Tane miró el dibujo que había hecho Jes. Había roto deliberadamente el contorno de la cabeza de un caballo, ejecutando nerviosamente las líneas. La parte interior de la cabeza apenas estaba definida… sólo algunos trazos realizados con movimientos rápidos. El ojo se reducía a un punto. La crin erizada, marcada con unas cuantas líneas rápidas y seguras.
Apenas era un esbozo, pero un esbozo lleno de movimiento; daba la impresión de estar ante un animal vivo.
—Es hermoso —dijo Tane lentamente, fijos los ojos en la piedra lisa y pequeña que sostenía en la palma de la mano.
—Yo no poseo tu destreza —respondió ella ceñuda, aunque llena de placer.
—No has tenido mi aprendizaje —corrigió él, con la mirada fija todavía en las líneas del dibujo—. Pero tienes ojo de artista. Mi padre dice siempre que el ojo es una de las cosas más importantes.

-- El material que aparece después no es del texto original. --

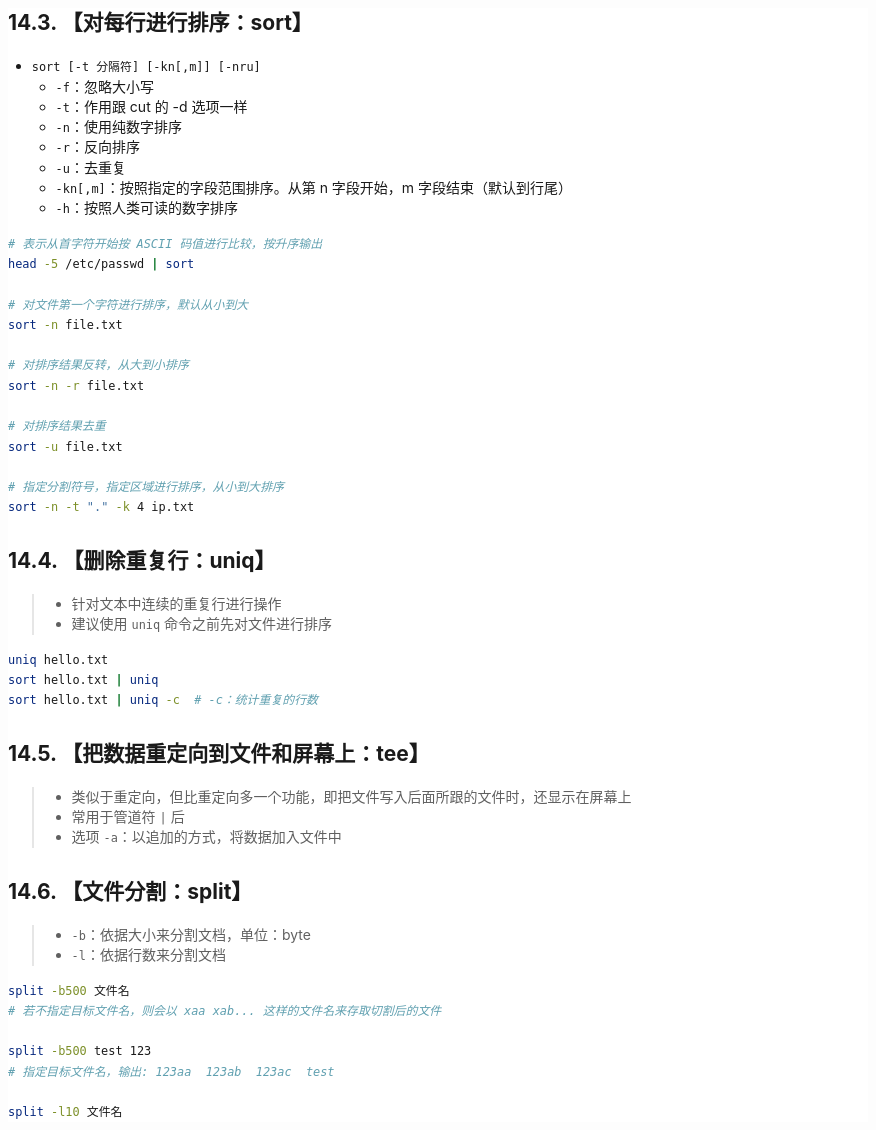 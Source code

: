 ## 14.3. 【对每行进行排序：sort】

* `sort [-t 分隔符] [-kn[,m]] [-nru]`
    * `-f`：忽略大小写
    * `-t`：作用跟 cut 的 -d 选项一样
    * `-n`：使用纯数字排序
    * `-r`：反向排序
    * `-u`：去重复
    * `-kn[,m]`：按照指定的字段范围排序。从第 n 字段开始，m 字段结束（默认到行尾）
    * `-h`：按照人类可读的数字排序

```bash
# 表示从首字符开始按 ASCII 码值进行比较，按升序输出
head -5 /etc/passwd | sort

# 对文件第一个字符进行排序，默认从小到大
sort -n file.txt

# 对排序结果反转，从大到小排序
sort -n -r file.txt

# 对排序结果去重
sort -u file.txt

# 指定分割符号，指定区域进行排序，从小到大排序
sort -n -t "." -k 4 ip.txt
```

## 14.4. 【删除重复行：uniq】

> * 针对文本中连续的重复行进行操作
> * 建议使用 `uniq` 命令之前先对文件进行排序

```bash
uniq hello.txt
sort hello.txt | uniq
sort hello.txt | uniq -c  # -c：统计重复的行数
```

## 14.5. 【把数据重定向到文件和屏幕上：tee】

> * 类似于重定向，但比重定向多一个功能，即把文件写入后面所跟的文件时，还显示在屏幕上
> * 常用于管道符 `|` 后
> * 选项 `-a`：以追加的方式，将数据加入文件中

## 14.6. 【文件分割：split】

> * `-b`：依据大小来分割文档，单位：byte
> * `-l`：依据行数来分割文档

```bash
split -b500 文件名
# 若不指定目标文件名，则会以 xaa xab... 这样的文件名来存取切割后的文件

split -b500 test 123
# 指定目标文件名，输出: 123aa  123ab  123ac  test

split -l10 文件名
```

Jes se ruborizó más. No fue capaz de decir nada.
Tane cerró la mano sobre la piedra y miró a Jes. Estaban sentados uno junto al otro sobre una elevación de tierra seca, a cierta distancia de los demás que iban a cenar. La puesta del sol producía resplandores rosa y rojo.
—¿Cómo se celebra la caza mágica en tu tribu? —preguntó Tane.
—¿La caza mágica? —replicó ella mirándolo confusa.
—Sa. La caza mágica. La llamada a los espíritus de las bestias. En mi tribu lo hacemos con pinturas.
—En la mía no celebramos cacerías mágicas.
Tane parecía enormemente sorprendido.
—Nosotros cantamos —añadió Jes, un poco a la defensiva.
—Cantos. —Tane levantó los hombros con desdén—. Todos los cazadores tienen cantos. Pero ¿y las otras ceremonias? ¿No tenéis danzas de caza?
Jes meneó la cabeza.
—¿Ni pinturas?
Ella volvió a menear la cabeza y su larga trenza se balanceó suavemente con el movimiento.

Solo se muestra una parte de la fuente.